• _Records provided_:
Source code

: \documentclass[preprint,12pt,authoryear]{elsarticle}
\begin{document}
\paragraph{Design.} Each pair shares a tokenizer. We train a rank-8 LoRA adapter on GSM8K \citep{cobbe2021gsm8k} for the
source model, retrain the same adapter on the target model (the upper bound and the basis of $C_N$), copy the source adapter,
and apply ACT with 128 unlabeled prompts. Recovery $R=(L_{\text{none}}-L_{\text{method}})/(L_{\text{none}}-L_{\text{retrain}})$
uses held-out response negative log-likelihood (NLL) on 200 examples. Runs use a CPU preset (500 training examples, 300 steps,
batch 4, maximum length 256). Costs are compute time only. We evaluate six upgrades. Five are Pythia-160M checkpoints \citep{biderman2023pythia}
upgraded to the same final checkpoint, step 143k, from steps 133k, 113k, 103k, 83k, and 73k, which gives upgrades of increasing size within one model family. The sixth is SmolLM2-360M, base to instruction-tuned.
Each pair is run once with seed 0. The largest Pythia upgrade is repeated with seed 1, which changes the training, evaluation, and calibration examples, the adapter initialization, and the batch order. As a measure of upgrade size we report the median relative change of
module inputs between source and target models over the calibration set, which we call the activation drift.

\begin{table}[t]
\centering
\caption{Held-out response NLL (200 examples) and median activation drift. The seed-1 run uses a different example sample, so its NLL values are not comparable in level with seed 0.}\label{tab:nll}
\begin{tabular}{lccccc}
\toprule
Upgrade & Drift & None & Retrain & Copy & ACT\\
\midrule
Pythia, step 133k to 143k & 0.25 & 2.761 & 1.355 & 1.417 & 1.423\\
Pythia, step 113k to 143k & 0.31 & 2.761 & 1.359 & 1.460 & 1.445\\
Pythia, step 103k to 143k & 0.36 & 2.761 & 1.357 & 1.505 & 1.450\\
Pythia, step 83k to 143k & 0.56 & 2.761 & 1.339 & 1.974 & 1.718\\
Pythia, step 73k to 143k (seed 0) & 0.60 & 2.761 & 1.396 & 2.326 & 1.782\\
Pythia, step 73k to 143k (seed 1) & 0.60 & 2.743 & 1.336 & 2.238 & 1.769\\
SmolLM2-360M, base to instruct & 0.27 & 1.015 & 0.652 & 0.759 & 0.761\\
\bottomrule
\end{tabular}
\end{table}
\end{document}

* * *

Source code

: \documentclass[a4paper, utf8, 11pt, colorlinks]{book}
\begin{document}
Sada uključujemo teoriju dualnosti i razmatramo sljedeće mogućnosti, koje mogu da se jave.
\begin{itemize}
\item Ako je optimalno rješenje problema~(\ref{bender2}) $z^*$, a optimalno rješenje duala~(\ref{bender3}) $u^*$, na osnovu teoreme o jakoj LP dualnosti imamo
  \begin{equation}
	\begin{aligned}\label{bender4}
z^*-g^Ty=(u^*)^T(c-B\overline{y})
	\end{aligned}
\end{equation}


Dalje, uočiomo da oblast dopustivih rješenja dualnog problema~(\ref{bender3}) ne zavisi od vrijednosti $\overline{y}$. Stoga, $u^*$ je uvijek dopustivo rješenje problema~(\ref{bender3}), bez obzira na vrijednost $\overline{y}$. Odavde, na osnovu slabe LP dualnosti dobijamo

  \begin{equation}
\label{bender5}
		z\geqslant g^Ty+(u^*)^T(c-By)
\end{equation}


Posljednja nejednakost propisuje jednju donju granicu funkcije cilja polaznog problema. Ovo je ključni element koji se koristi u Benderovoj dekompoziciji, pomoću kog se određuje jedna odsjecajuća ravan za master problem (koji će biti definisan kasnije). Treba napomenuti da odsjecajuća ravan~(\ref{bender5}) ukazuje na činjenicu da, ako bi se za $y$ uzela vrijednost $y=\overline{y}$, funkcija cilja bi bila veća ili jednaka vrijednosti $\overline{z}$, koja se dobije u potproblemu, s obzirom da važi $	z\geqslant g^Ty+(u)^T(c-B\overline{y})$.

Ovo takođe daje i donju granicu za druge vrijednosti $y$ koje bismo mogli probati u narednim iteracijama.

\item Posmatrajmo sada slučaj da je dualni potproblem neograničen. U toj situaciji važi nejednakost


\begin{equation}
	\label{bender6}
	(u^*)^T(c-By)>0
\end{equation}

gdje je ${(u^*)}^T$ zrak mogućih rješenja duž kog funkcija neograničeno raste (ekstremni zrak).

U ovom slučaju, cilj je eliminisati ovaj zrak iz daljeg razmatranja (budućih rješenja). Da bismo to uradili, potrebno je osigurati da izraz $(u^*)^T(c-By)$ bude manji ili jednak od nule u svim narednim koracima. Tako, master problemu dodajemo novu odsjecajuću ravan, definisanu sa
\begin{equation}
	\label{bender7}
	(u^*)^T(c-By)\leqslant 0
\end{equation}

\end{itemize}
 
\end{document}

--

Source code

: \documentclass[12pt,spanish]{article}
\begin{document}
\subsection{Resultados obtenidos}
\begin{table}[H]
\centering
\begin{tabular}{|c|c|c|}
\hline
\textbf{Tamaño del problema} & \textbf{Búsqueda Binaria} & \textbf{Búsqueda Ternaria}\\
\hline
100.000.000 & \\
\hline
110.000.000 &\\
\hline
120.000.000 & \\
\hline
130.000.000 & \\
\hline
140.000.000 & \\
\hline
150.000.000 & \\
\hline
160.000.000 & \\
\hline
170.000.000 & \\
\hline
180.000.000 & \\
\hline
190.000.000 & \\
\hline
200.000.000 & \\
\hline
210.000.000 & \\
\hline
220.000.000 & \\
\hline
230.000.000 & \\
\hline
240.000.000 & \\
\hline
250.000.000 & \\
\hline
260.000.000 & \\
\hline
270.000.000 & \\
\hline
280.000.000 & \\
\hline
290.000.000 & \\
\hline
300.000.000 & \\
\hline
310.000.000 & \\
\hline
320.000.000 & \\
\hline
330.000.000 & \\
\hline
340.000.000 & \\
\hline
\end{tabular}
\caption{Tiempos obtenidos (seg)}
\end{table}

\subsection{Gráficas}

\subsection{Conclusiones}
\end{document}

• _What you need to do_:
Go through the material and copy each line in which the word "calibration" occurs.

• _Response for this exercise_:
Each pair is run once with seed 0. The largest Pythia upgrade is repeated with seed 1, which changes the training, evaluation, and calibration examples, the adapter initialization, and the batch order. As a measure of upgrade size we report the median relative change of
module inputs between source and target models over the calibration set, which we call the activation drift.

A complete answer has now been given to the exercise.